Dans ces conjonctures, Hoche, pressant l'exécution de son plan primitif, ordonna à Lefebvre de gagner Limburg et d'y franchir la Lahn; à Grenier d'aller, par le chemin le plus court, de Dierdorf à Weilburg. Ney devait continuer à harceler l'ennemi,

tandis que Championnet s'avancerait sur Hachenburg, Herborn et Wetzlar. Il était, par conséquent, encore possible d'envelopper le corps aux ordres de Werneck, qui voulait se réunir à Neukirch, mais tardait beaucoup trop à gagner Wetzlar et à se mettre à l'abri derrière la Lahn.

Le 19 avril, Lefebvre marcha de Montabaur sur Hadamar, s'empara de Limburg et poussa ses avant-postes au-delà de la Lahn, jusqu'à Selters; la réserve d'infanterie du général Watrin se porta, partie sur Nassau, partie sur Limburg; Grenier, ne prenant avec lui qu'une seule division, alla de Dierdorf à Molsberg, chassa de cette dernière ville les détachements autrichiens qui la défendaient, fit de nombreux prisonniers et s'empara d'une grande quantité de bagages. L'autre division du centre, commandée par le général Olivier, s'avança, avec les hussards de Ney, de Dierdorf à Hachenburg, où elle se joignit à l'aile gauche, que Championnet y avait amenée.

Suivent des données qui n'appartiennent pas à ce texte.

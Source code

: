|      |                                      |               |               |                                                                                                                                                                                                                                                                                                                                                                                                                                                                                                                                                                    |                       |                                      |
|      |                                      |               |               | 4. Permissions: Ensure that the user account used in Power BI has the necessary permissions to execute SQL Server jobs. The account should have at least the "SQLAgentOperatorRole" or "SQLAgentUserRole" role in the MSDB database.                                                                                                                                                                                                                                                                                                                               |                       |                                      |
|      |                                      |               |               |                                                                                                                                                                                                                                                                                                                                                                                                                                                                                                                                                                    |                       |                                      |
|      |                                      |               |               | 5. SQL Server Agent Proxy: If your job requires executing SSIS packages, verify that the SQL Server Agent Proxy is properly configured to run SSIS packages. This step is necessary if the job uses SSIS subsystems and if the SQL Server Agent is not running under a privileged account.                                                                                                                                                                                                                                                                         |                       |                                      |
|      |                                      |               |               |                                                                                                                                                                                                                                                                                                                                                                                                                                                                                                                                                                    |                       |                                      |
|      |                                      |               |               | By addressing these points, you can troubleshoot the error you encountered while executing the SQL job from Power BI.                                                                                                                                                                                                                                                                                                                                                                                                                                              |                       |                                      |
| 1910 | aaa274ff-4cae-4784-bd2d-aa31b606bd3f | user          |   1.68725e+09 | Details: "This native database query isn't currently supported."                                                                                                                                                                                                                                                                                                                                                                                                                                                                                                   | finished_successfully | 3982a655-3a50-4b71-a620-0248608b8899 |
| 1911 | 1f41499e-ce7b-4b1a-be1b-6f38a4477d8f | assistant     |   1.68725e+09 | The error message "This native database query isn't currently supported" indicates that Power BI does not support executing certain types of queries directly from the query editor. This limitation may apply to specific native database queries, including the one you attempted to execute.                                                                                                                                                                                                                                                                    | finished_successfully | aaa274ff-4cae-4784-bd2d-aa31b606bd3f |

Après s'être emparé de tous les approvisionnements de farine, de pain, de foin et d'avoine qui se trouvaient à Hachenburg, Championnet porta les deux divisions d'infanterie de l'aile gauche et la division de dragons à Kirburg, la division des hussards de Ney à Niederndorf, et il échelonna la division Olivier entre Alpenrod et Hachenburg.

L'ennemi, cédant partout le terrain, s'était retiré en arrière de la Schwarze-Nister, dans les positions qui entourent Neukirch. Championnet résolut de l'en déloger, et il mit toutes ses forces en mouvement le 20 avril au matin.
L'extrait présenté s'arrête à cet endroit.